Mr. Buttons was all set to go to the village of Buttonland to meet his friend. So, he packed his bags and left for the village at 5 in the morning. Upon travelling on a road for miles, he came across a point where the road diverged into two. He was confused on which road to take. He gazed around and he saw two owls sitting on a branch. He thought he could ask for directions for the village from the two owls. So he went to the tree. There he saw a sign which read, "One owl always lies, and one is always truthful. They both fly away if you ask them more than 1 question."
Mr. Buttons was caught in the dilemma of what to ask? And from which owl to ask, since he only had one question. What should Mr.

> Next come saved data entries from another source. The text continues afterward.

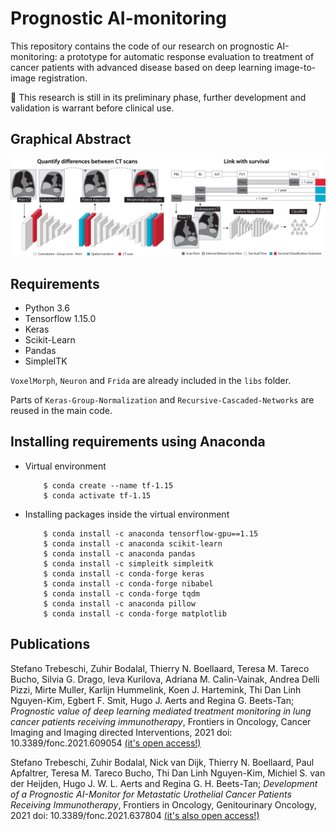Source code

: # Prognostic AI-monitoring

This repository contains the code of our research on prognostic AI-monitoring: a prototype for automatic response evaluation to treatment of cancer patients with advanced disease based on deep learning image-to-image registration. 

:construction: This research is still in its preliminary phase, further development and validation is warrant before clinical use.  

## Graphical Abstract



![pam](figures/pam.jpg)



## Requirements

- Python 3.6
- Tensorflow 1.15.0
- Keras 
- Scikit-Learn
- Pandas
- SimpleITK 

`VoxelMorph`, `Neuron` and `Frida` are already included in the `libs` folder. 

Parts of `Keras-Group-Normalization` and `Recursive-Cascaded-Networks` are reused in the main code. 


## Installing requirements using Anaconda

- Virtual environment

          $ conda create --name tf-1.15
          $ conda activate tf-1.15

- Installing packages inside the virtual environment

          $ conda install -c anaconda tensorflow-gpu==1.15
          $ conda install -c anaconda scikit-learn
          $ conda install -c anaconda pandas
          $ conda install -c simpleitk simpleitk
          $ conda install -c conda-forge keras
          $ conda install -c conda-forge nibabel
          $ conda install -c conda-forge tqdm
          $ conda install -c anaconda pillow
          $ conda install -c conda-forge matplotlib


## Publications

Stefano Trebeschi, Zuhir Bodalal, Thierry N. Boellaard,  Teresa M. Tareco Bucho, Silvia G. Drago, Ieva Kurilova, Adriana M. Calin-Vainak,  Andrea Delli Pizzi, Mirte Muller, Karlijn Hummelink, Koen J. Hartemink, Thi Dan Linh Nguyen-Kim,  Egbert F. Smit,  Hugo J. Aerts and  Regina G. Beets-Tan; _Prognostic value of deep learning mediated treatment monitoring in lung cancer patients receiving immunotherapy_, Frontiers in Oncology, Cancer Imaging and Imaging directed Interventions, 2021 doi: 10.3389/fonc.2021.609054 [(it's open access!)](https://www.frontiersin.org/articles/10.3389/fonc.2021.609054)

Stefano Trebeschi, Zuhir Bodalal, Nick van Dijk, Thierry N. Boellaard, Paul Apfaltrer, Teresa M. Tareco Bucho, Thi Dan Linh Nguyen-Kim, Michiel S. van der Heijden, Hugo J. W. L. Aerts and Regina G. H. Beets-Tan; _Development of a Prognostic AI-Monitor for Metastatic Urothelial Cancer Patients Receiving Immunotherapy_, Frontiers in Oncology, Genitourinary Oncology, 2021 doi: 10.3389/fonc.2021.637804 [(it's also open access!)](https://www.frontiersin.org/articles/10.3389/fonc.2021.637804)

Buttons ask?

There were three women in all the swimming costumes!
One was happy and the other two were sad!
The happy one was crying and the sad ones were smiling.
Why was this?

If you go to the movies and you're paying, is it cheaper to take one friend to the movies twice, or two friends to the movies at the same time?

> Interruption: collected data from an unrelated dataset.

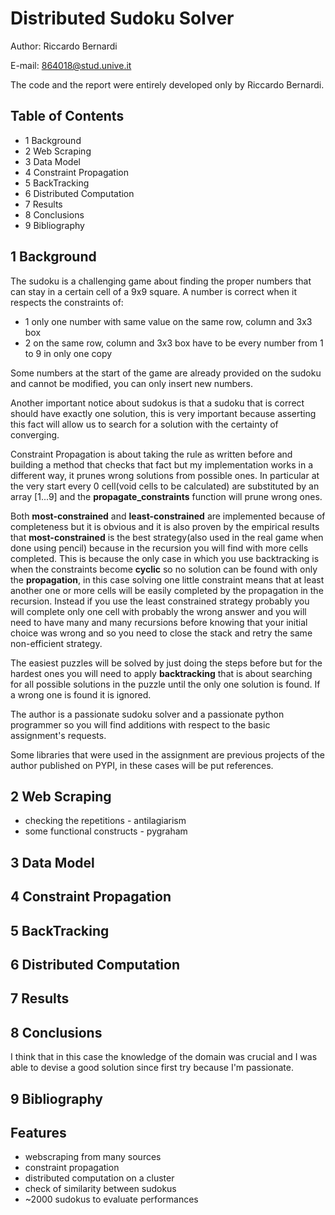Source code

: # Distributed Sudoku Solver

Author: Riccardo Bernardi

E-mail: 864018@stud.unive.it

The code and the report were entirely developed only by Riccardo Bernardi.

## Table of Contents

- 1 Background
- 2 Web Scraping
- 3 Data Model
- 4 Constraint Propagation
- 5 BackTracking
- 6 Distributed Computation
- 7 Results
- 8 Conclusions
- 9 Bibliography

## 1 Background

The sudoku is a challenging game about finding the proper numbers that can stay in a certain cell of a 9x9 square. A number is correct when it respects the constraints of:

- 1 only one number with same value on the same row, column and 3x3 box
- 2 on the same row, column and 3x3 box have to be every number from 1 to 9 in only one copy

Some numbers at the start of the game are already provided on the sudoku and cannot be modified, you can only insert new numbers.

Another important notice about sudokus is that a sudoku that is correct should have exactly one solution, this is very important because asserting this fact will allow us to search for a solution with the certainty of converging.

Constraint Propagation is about taking the rule as written before and building a method that checks that fact but my implementation works in a different way, it prunes wrong solutions from possible ones. In particular at the very start every 0 cell(void cells to be calculated) are substituted by an array [1...9] and the **propagate_constraints** function will prune wrong ones.

Both **most-constrained** and **least-constrained** are implemented because of completeness but it is obvious and it is also proven by the empirical results that **most-constrained** is the best strategy(also used in the real game when done using pencil) because in the recursion you will find with more cells completed. This is because the only case in which you use backtracking is when the constraints become **cyclic** so no solution can be found with only the **propagation**, in this case solving one little constraint means that at least another one or more cells will be easily completed by the propagation in the recursion. Instead if you use the least constrained strategy probably you will complete only one cell with probably the wrong answer and you will need to have many and many recursions before knowing that your initial choice was wrong and so you need to close the stack and retry the same non-efficient strategy.

The easiest puzzles will be solved by just doing the steps before but for the hardest ones you will need to apply **backtracking** that is about searching for all possible solutions in the puzzle until the only one solution is found. If a wrong one is found it is ignored.

The author is a passionate sudoku solver and a passionate python programmer so you will find additions with respect to the basic assignment's requests.

Some libraries that were used in the assignment are previous projects of the author published on PYPI, in these cases will be put references.



## 2 Web Scraping



- checking the repetitions - antilagiarism
- some functional constructs - pygraham



## 3 Data Model



## 4 Constraint Propagation



## 5 BackTracking



## 6 Distributed Computation



## 7 Results



## 8 Conclusions

I think that in this case the knowledge of the domain was crucial and I was able to devise a good solution since first try because I'm passionate.



## 9 Bibliography







## Features

- webscraping from many sources
- constraint propagation
- distributed computation on a cluster
- check of similarity between sudokus
- ~2000 sudokus to evaluate performances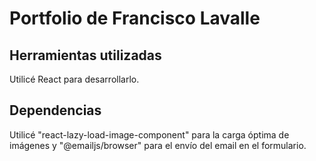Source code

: # Portfolio de Francisco Lavalle

## Herramientas utilizadas

Utilicé React para desarrollarlo.

## Dependencias

Utilicé "react-lazy-load-image-component" para la carga óptima de imágenes y "@emailjs/browser" para el envío del email en el formulario.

Through your logical capabilities, can you make 7 an even?

If eleven plus two equals one, what does nine plus five equal?

What can go through glass without breaking it?

You have two strings whose only known property is that when you light one end of either string it takes exactly one hour to burn. The rate at which the strings will burn is completely random and each string is different. How do you measure 45 minutes?

A mathematics teacher took exams for his students. Out of the total students, 25% passed both the tests included in the exam. However, only 42% were able to clear the first test.

Can you find out the percentage of those students who passed the first test and also passed the second test?

In a secret society, a buried chamber can be accessed only via a secret password. The password is seven characters long and comprises of just letters and numbers.

You find a code that can help you in cracking the password. The code says "You force heaven to be empty".

Can you deduce the password from that?

Find three numbers such that

* When we multiply three numbers, we will get the prime numbers.
* The difference between the second and the first number is equal to the third and second.